Aired 20 April 2013
There’s a trend in modern Doctor Who to give an air of sympathy to its non-Dalek and non-Cybermen antagonists; generally, this works quite well and gives added and appreciated depth to the foes, but the tacked-on nature of the love story epilogue of ‘Hide’ feels completely superfluous to what is otherwise another strong and atmospheric entry in the current run of episodes.
Doctor Who is no stranger to a good ghost story, and ‘Hide’ starts out in a very traditional fashion as the Doctor and Clara land at a large creepy house and promptly find themselves immersed in the paranormal investigatory events. They quickly come across Alec Palmer and his empathic assistant Emma Grayling, both looking into the local spirit, the Witch of the Well, who seems keen to wail and make strange noises around the house.
Yet after the requisite time dealing with familiar horror tropes such as extinguished candles, sudden temperature drops, glances into empty corners, and other strange happenings, ‘Hide’ reinvents itself mid-story by adding a much grander science fiction element while still retaining its heart by focusing on its human characters. The TARDIS hasn’t been used too much recently within the episodes, but here it is used to great effect to get across the story of a woman on another world experiencing just a few minutes of time from her perspective but many years from an outsider’s. It’s also here that the requisite monster of the piece makes an appearance, realized very well in its brief appearances and certainly fitting of the underlying horror themes of the episode. Some genuinely good tension is raised as the threat followed just out of sight.

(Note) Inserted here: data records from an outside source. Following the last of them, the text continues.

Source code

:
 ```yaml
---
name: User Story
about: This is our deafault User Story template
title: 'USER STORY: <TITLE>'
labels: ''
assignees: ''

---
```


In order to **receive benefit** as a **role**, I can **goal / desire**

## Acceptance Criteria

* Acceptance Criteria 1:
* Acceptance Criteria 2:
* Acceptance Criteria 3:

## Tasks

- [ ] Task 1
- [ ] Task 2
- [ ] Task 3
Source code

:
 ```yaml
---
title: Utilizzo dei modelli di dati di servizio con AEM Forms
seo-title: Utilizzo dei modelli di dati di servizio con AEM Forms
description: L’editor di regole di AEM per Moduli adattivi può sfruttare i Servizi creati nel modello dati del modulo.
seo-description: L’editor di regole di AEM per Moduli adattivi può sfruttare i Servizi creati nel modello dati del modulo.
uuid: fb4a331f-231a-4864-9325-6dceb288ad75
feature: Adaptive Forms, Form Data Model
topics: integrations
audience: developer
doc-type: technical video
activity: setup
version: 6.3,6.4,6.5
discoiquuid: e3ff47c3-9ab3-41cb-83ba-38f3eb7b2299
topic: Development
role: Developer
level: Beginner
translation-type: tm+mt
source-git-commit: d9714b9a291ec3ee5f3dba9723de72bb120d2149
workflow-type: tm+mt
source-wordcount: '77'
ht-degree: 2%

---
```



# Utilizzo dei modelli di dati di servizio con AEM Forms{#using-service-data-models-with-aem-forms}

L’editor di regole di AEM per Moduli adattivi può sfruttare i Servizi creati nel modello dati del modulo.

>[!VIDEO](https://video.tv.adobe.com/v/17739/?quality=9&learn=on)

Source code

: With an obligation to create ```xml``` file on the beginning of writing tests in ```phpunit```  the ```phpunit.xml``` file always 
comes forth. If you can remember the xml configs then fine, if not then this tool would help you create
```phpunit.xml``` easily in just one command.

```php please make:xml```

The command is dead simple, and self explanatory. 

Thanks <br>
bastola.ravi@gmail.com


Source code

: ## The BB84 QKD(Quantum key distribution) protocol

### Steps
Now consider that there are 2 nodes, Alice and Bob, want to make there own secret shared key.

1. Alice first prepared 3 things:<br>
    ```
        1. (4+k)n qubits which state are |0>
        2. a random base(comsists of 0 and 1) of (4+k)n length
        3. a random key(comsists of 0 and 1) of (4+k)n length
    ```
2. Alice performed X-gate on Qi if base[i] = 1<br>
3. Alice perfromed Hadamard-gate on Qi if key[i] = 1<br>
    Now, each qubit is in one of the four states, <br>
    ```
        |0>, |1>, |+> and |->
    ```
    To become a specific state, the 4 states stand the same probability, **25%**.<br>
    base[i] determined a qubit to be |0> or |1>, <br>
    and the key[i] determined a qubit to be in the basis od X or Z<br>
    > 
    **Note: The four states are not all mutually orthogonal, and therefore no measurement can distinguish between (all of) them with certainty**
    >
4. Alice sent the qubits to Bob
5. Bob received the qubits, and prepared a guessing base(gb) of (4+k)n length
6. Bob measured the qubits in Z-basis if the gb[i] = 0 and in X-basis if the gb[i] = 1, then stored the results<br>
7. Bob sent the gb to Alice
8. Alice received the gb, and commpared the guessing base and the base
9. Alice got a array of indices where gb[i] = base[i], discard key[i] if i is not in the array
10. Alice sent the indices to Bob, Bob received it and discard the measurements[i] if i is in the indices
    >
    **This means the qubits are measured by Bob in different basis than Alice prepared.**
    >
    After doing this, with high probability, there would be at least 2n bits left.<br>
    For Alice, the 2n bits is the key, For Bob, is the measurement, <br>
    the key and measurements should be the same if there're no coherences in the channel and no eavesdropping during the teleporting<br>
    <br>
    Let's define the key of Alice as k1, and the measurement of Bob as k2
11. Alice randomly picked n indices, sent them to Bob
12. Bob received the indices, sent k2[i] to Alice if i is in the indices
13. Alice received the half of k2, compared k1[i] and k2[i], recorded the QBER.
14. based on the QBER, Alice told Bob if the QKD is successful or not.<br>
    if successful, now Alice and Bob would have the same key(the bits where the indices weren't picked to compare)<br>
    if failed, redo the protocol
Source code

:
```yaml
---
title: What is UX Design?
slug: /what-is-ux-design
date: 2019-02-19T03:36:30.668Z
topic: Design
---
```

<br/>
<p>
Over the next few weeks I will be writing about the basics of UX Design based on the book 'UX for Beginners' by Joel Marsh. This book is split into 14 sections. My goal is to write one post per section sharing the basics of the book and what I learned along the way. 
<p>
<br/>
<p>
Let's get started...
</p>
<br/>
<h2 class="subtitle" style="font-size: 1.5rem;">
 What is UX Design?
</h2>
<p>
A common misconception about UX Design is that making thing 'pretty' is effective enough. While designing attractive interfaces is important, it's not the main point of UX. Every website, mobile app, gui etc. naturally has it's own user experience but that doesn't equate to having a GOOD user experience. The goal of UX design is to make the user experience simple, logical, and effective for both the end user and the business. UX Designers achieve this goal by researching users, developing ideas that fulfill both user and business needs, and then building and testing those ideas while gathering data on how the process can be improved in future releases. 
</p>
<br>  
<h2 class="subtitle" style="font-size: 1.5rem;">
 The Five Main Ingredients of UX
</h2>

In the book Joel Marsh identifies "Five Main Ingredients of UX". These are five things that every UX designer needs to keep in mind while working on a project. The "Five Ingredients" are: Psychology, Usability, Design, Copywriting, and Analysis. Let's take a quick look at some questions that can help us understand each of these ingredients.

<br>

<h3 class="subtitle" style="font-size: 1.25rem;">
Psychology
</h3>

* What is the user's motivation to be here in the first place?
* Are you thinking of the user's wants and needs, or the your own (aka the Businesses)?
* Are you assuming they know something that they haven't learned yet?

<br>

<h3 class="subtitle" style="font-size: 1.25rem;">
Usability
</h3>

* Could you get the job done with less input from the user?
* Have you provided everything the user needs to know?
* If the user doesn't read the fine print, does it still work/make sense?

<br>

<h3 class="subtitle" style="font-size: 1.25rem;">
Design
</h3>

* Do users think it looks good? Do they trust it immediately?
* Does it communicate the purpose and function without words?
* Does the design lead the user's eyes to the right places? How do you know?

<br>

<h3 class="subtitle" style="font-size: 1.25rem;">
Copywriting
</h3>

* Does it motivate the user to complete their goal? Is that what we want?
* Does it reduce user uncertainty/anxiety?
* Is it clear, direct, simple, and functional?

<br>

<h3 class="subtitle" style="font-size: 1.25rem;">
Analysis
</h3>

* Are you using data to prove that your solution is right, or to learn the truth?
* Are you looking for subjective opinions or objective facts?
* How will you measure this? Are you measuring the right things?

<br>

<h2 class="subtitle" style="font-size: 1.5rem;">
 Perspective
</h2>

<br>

The star-crossed lovers of Alec and Emma, played strongly by Dougray Scott and Jessica Raine, respectively, are fleshed out very well due to the small cast size and claustrophobic setting. Emma gains further prominence as it turns out that the entire reason the Doctor came to this particular house at this particular time is to question her about Clara, the only mystery worth solving as the Doctor puts it. However, the mystery only deepens further by story’s end, and, interestingly, Emma offers both Clara and the Doctor individual advice about the other, most notably as she warns Clara not to trust the Doctor since he has a sliver of ice in his heart. The TARDIS again starts to gain further prominence in the buildup to the upcoming ‘Journey to the Centre of the TARDIS’ as it appears that Clara is correct in her proclamation that the TARDIS dislikes her.
It’s a confident writer who takes on the task of telling an atmospheric ghost story, adding in a science fiction and monster element, briefly delving into love, appeasing fans by inserting a reference to the Eye of Harmony, and even exploring and further deepening the mystery of one of the main characters, but Neil Cross manages to do so quite successfully. Of course, each of these aspects of the story is worthy of more screen time as each is quite intrinsically exciting, but the case can also certainly be made that the monster is so creepily effective because of its limited appearances. Still, ‘Hide’ is certain to gain Cross more generally positive reviews than his earlier ‘The Rings of Akhaten’ as it puts a unique twist on a traditional story and puts some very interesting concepts into play for future episodes.